Leaving pictures aside, restate exactly the lines of the data below, from the first one through the line that contains "## OUR MISSION".

★ ★ ★ ★

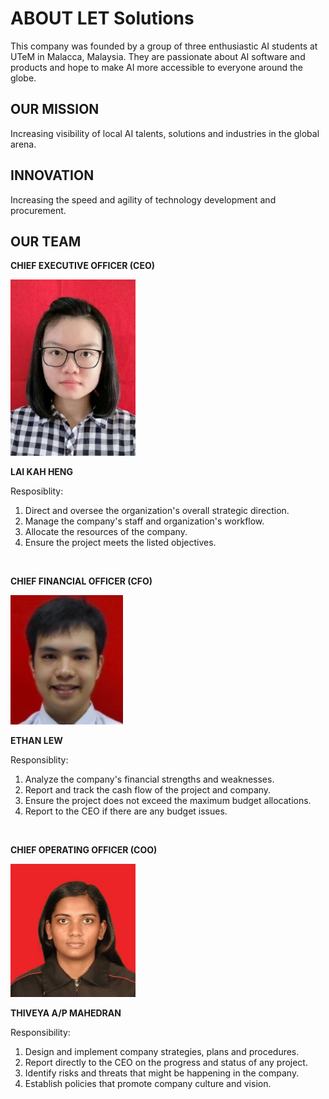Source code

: # ABOUT LET Solutions
This company was founded by a group of three enthusiastic AI students at UTeM in Malacca, Malaysia. They are passionate about AI software and products and hope to make AI more accessible to everyone around the globe.

## OUR MISSION
Increasing visibility of local AI talents, solutions and industries in the global arena.

## INNOVATION
Increasing the speed and agility of technology development and procurement.

## OUR TEAM
**CHIEF EXECUTIVE OFFICER (CEO)**

<img src="assets/kahheng.jpg" width="200" height="auto" />

**LAI KAH HENG**

Resposiblity:
1. Direct and oversee the organization's overall strategic direction.
2. Manage the company's staff and organization's workflow.
3. Allocate the resources of the company.
4. Ensure the project meets the listed objectives.

<br>

**CHIEF FINANCIAL OFFICER (CFO)**

<img src="assets/ethan.jpeg" width="180" height="auto" />

**ETHAN LEW**

Responsiblity:
1. Analyze the company's financial strengths and weaknesses.
2. Report and track the cash flow of the project and company.
3. Ensure the project does not exceed the maximum budget allocations.
4. Report to the CEO if there are any budget issues.

<br>

**CHIEF OPERATING OFFICER (COO)**

<img src="assets/thiveya.jpg" width="200" height="auto" />

**THIVEYA A/P MAHEDRAN**

Responsibility:
1. Design and implement company strategies, plans and procedures.
2. Report directly to the CEO on the progress and status of any project.
3. Identify risks and threats that might be happening in the company.
4. Establish policies that promote company culture and vision.
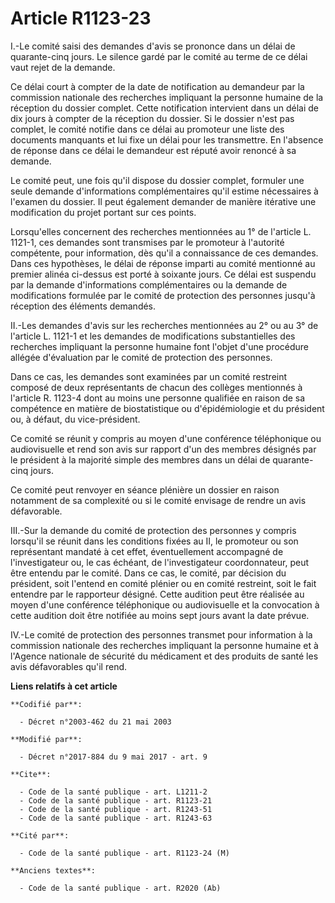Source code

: # Article R1123-23

I.-Le comité saisi des demandes d'avis se prononce dans un délai de quarante-cinq jours. Le silence gardé par le comité au
terme de ce délai vaut rejet de la demande.

Ce délai court à compter de la date de notification au demandeur par la commission nationale des recherches impliquant la
personne humaine de la réception du dossier complet. Cette notification intervient dans un délai de dix jours à compter de la
réception du dossier. Si le dossier n'est pas complet, le comité notifie dans ce délai au promoteur une liste des documents
manquants et lui fixe un délai pour les transmettre. En l'absence de réponse dans ce délai le demandeur est réputé avoir
renoncé à sa demande.

Le comité peut, une fois qu'il dispose du dossier complet, formuler une seule demande d'informations complémentaires qu'il
estime nécessaires à l'examen du dossier. Il peut également demander de manière itérative une modification du projet portant
sur ces points.

Lorsqu'elles concernent des recherches mentionnées au 1° de l'article L. 1121-1, ces demandes sont transmises par le
promoteur à l'autorité compétente, pour information, dès qu'il a connaissance de ces demandes. Dans ces hypothèses, le délai
de réponse imparti au comité mentionné au premier alinéa ci-dessus est porté à soixante jours. Ce délai est suspendu par la
demande d'informations complémentaires ou la demande de modifications formulée par le comité de protection des personnes
jusqu'à réception des éléments demandés.

II.-Les demandes d'avis sur les recherches mentionnées au 2° ou au 3° de l'article L. 1121-1 et les demandes de modifications
substantielles des recherches impliquant la personne humaine font l'objet d'une procédure allégée d'évaluation par le comité
de protection des personnes.

Dans ce cas, les demandes sont examinées par un comité restreint composé de deux représentants de chacun des collèges
mentionnés à l'article R. 1123-4 dont au moins une personne qualifiée en raison de sa compétence en matière de biostatistique
ou d'épidémiologie et du président ou, à défaut, du vice-président.

Ce comité se réunit y compris au moyen d'une conférence téléphonique ou audiovisuelle et rend son avis sur rapport d'un des
membres désignés par le président à la majorité simple des membres dans un délai de quarante-cinq jours.

Ce comité peut renvoyer en séance plénière un dossier en raison notamment de sa complexité ou si le comité envisage de rendre
un avis défavorable.

III.-Sur la demande du comité de protection des personnes y compris lorsqu'il se réunit dans les conditions fixées au II, le
promoteur ou son représentant mandaté à cet effet, éventuellement accompagné de l'investigateur ou, le cas échéant, de
l'investigateur coordonnateur, peut être entendu par le comité. Dans ce cas, le comité, par décision du président, soit
l'entend en comité plénier ou en comité restreint, soit le fait entendre par le rapporteur désigné. Cette audition peut être
réalisée au moyen d'une conférence téléphonique ou audiovisuelle et la convocation à cette audition doit être notifiée au
moins sept jours avant la date prévue.

IV.-Le comité de protection des personnes transmet pour information à la commission nationale des recherches impliquant la
personne humaine et à l'Agence nationale de sécurité du médicament et des produits de santé les avis défavorables qu'il rend.

**Liens relatifs à cet article**

	**Codifié par**:

	  - Décret n°2003-462 du 21 mai 2003

	**Modifié par**:

	  - Décret n°2017-884 du 9 mai 2017 - art. 9

	**Cite**:

	  - Code de la santé publique - art. L1211-2
	  - Code de la santé publique - art. R1123-21
	  - Code de la santé publique - art. R1243-51
	  - Code de la santé publique - art. R1243-63

	**Cité par**:

	  - Code de la santé publique - art. R1123-24 (M)

	**Anciens textes**:

	  - Code de la santé publique - art. R2020 (Ab)
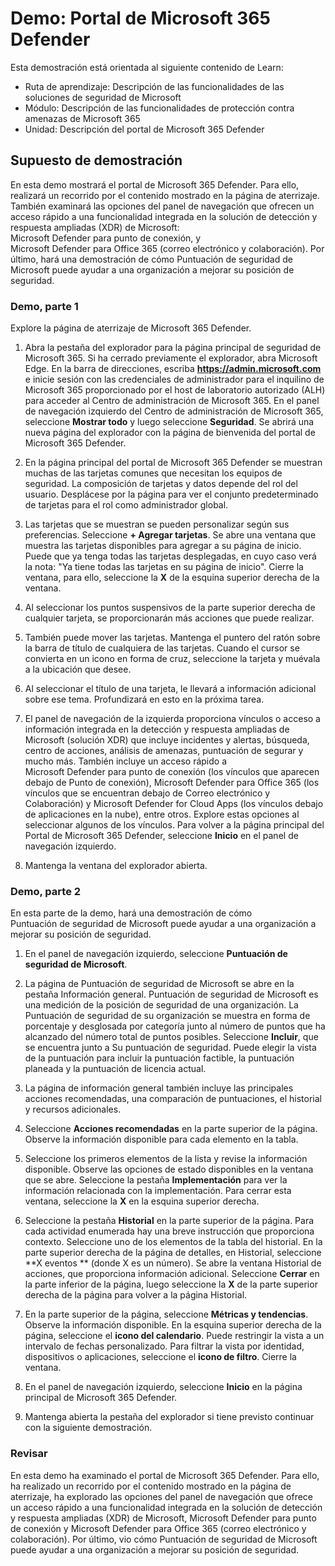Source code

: <!---
---
Demostración: Título: "Portal de Microsoft 365 Defender" Módulo: "Ruta de aprendizaje: Descripción de las funcionalidades de las soluciones de seguridad de Microsoft; Módulo 4: Descripción de las funcionalidades de protección contra amenazas de Microsoft 365; Unidad 7: Descripción del portal de Microsoft 365 Defender"
---
--->

# Demo: Portal de Microsoft 365 Defender

Esta demostración está orientada al siguiente contenido de Learn:

- Ruta de aprendizaje: Descripción de las funcionalidades de las soluciones de seguridad de Microsoft
- Módulo: Descripción de las funcionalidades de protección contra amenazas de Microsoft 365
- Unidad: Descripción del portal de Microsoft 365 Defender

## Supuesto de demostración

En esta demo mostrará el portal de Microsoft 365 Defender. Para ello, realizará un recorrido por el contenido mostrado en la página de aterrizaje. También examinará las opciones del panel de navegación que ofrecen un acceso rápido a una funcionalidad integrada en la solución de detección y respuesta ampliadas (XDR) de Microsoft: Microsoft Defender para punto de conexión, y Microsoft Defender para Office 365 (correo electrónico y colaboración).  Por último, hará una demostración de cómo Puntuación de seguridad de Microsoft puede ayudar a una organización a mejorar su posición de seguridad.

### Demo, parte 1

Explore la página de aterrizaje de Microsoft 365 Defender.

1. Abra la pestaña del explorador para la página principal de seguridad de Microsoft 365.  Si ha cerrado previamente el explorador, abra Microsoft Edge. En la barra de direcciones, escriba **https://admin.microsoft.com** e inicie sesión con las credenciales de administrador para el inquilino de Microsoft 365 proporcionado por el host de laboratorio autorizado (ALH) para acceder al Centro de administración de Microsoft 365. En el panel de navegación izquierdo del Centro de administración de Microsoft 365, seleccione **Mostrar todo** y luego seleccione **Seguridad**.  Se abrirá una nueva página del explorador con la página de bienvenida del portal de Microsoft 365 Defender.  

1. En la página principal del portal de Microsoft 365 Defender se muestran muchas de las tarjetas comunes que necesitan los equipos de seguridad. La composición de tarjetas y datos depende del rol del usuario. Desplácese por la página para ver el conjunto predeterminado de tarjetas para el rol como administrador global.

1. Las tarjetas que se muestran se pueden personalizar según sus preferencias.  Seleccione **+ Agregar tarjetas**. Se abre una ventana que muestra las tarjetas disponibles para agregar a su página de inicio.  Puede que ya tenga todas las tarjetas desplegadas, en cuyo caso verá la nota: "Ya tiene todas las tarjetas en su página de inicio". Cierre la ventana, para ello, seleccione la **X** de la esquina superior derecha de la ventana.

1. Al seleccionar los puntos suspensivos de la parte superior derecha de cualquier tarjeta, se proporcionarán más acciones que puede realizar.  

1. También puede mover las tarjetas. Mantenga el puntero del ratón sobre la barra de título de cualquiera de las tarjetas. Cuando el cursor se convierta en un icono en forma de cruz, seleccione la tarjeta y muévala a la ubicación que desee.

1. Al seleccionar el título de una tarjeta, le llevará a información adicional sobre ese tema. Profundizará en esto en la próxima tarea.

1. El panel de navegación de la izquierda proporciona vínculos o acceso a información integrada en la detección y respuesta ampliadas de Microsoft (solución XDR) que incluye incidentes y alertas, búsqueda, centro de acciones, análisis de amenazas, puntuación de segurar y mucho más.  También incluye un acceso rápido a Microsoft Defender para punto de conexión (los vínculos que aparecen debajo de Punto de conexión), Microsoft Defender para Office 365 (los vínculos que se encuentran debajo de Correo electrónico y Colaboración) y Microsoft Defender for Cloud Apps (los vínculos debajo de aplicaciones en la nube), entre otros.  Explore estas opciones al seleccionar algunos de los vínculos.   Para volver a la página principal del Portal de Microsoft 365 Defender, seleccione **Inicio** en el panel de navegación izquierdo.

1. Mantenga la ventana del explorador abierta.

### Demo, parte 2

En esta parte de la demo, hará una demostración de cómo Puntuación de seguridad de Microsoft puede ayudar a una organización a mejorar su posición de seguridad.

1. En el panel de navegación izquierdo, seleccione **Puntuación de seguridad de Microsoft**.

1. La página de Puntuación de seguridad de Microsoft se abre en la pestaña Información general. Puntuación de seguridad de Microsoft es una medición de la posición de seguridad de una organización. La Puntuación de seguridad de su organización se muestra en forma de porcentaje y desglosada por categoría junto al número de puntos que ha alcanzado del número total de puntos posibles. Seleccione **Incluir**, que se encuentra junto a Su puntuación de seguridad. Puede elegir la vista de la puntuación para incluir la puntuación factible, la puntuación planeada y la puntuación de licencia actual.

1. La página de información general también incluye las principales acciones recomendadas, una comparación de puntuaciones, el historial y recursos adicionales.

1. Seleccione **Acciones recomendadas** en la parte superior de la página.  Observe la información disponible para cada elemento en la tabla.  

1. Seleccione los primeros elementos de la lista y revise la información disponible. Observe las opciones de estado disponibles en la ventana que se abre. Seleccione la pestaña **Implementación** para ver la información relacionada con la implementación. Para cerrar esta ventana, seleccione la **X** en la esquina superior derecha.

1. Seleccione la pestaña **Historial** en la parte superior de la página.  Para cada actividad enumerada hay una breve instrucción que proporciona contexto.  Seleccione uno de los elementos de la tabla del historial.  En la parte superior derecha de la página de detalles, en Historial, seleccione **X eventos ** (donde X es un número).  Se abre la ventana Historial de acciones, que proporciona información adicional.  Seleccione **Cerrar** en la parte inferior de la página, luego seleccione la **X** de la parte superior derecha de la página para volver a la página Historial.

1. En la parte superior de la página, seleccione **Métricas y tendencias**.  Observe la información disponible.  En la esquina superior derecha de la página, seleccione el **icono del calendario**.  Puede restringir la vista a un intervalo de fechas personalizado.  Para filtrar la vista por identidad, dispositivos o aplicaciones, seleccione el **icono de filtro**.  Cierre la ventana.

1. En el panel de navegación izquierdo, seleccione **Inicio** en la página principal de Microsoft 365 Defender.

1. Mantenga abierta la pestaña del explorador si tiene previsto continuar con la siguiente demostración.

### Revisar

En esta demo ha examinado el portal de Microsoft 365 Defender. Para ello, ha realizado un recorrido por el contenido mostrado en la página de aterrizaje, ha explorado las opciones del panel de navegación que ofrece un acceso rápido a una funcionalidad integrada en la solución de detección y respuesta ampliadas (XDR) de Microsoft, Microsoft Defender para punto de conexión y Microsoft Defender para Office 365 (correo electrónico y colaboración).  Por último, vio cómo Puntuación de seguridad de Microsoft puede ayudar a una organización a mejorar su posición de seguridad.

★ ★ ★ ★

Expected output ▸
Source code

: # ABOUT LET Solutions
This company was founded by a group of three enthusiastic AI students at UTeM in Malacca, Malaysia. They are passionate about AI software and products and hope to make AI more accessible to everyone around the globe.

## OUR MISSION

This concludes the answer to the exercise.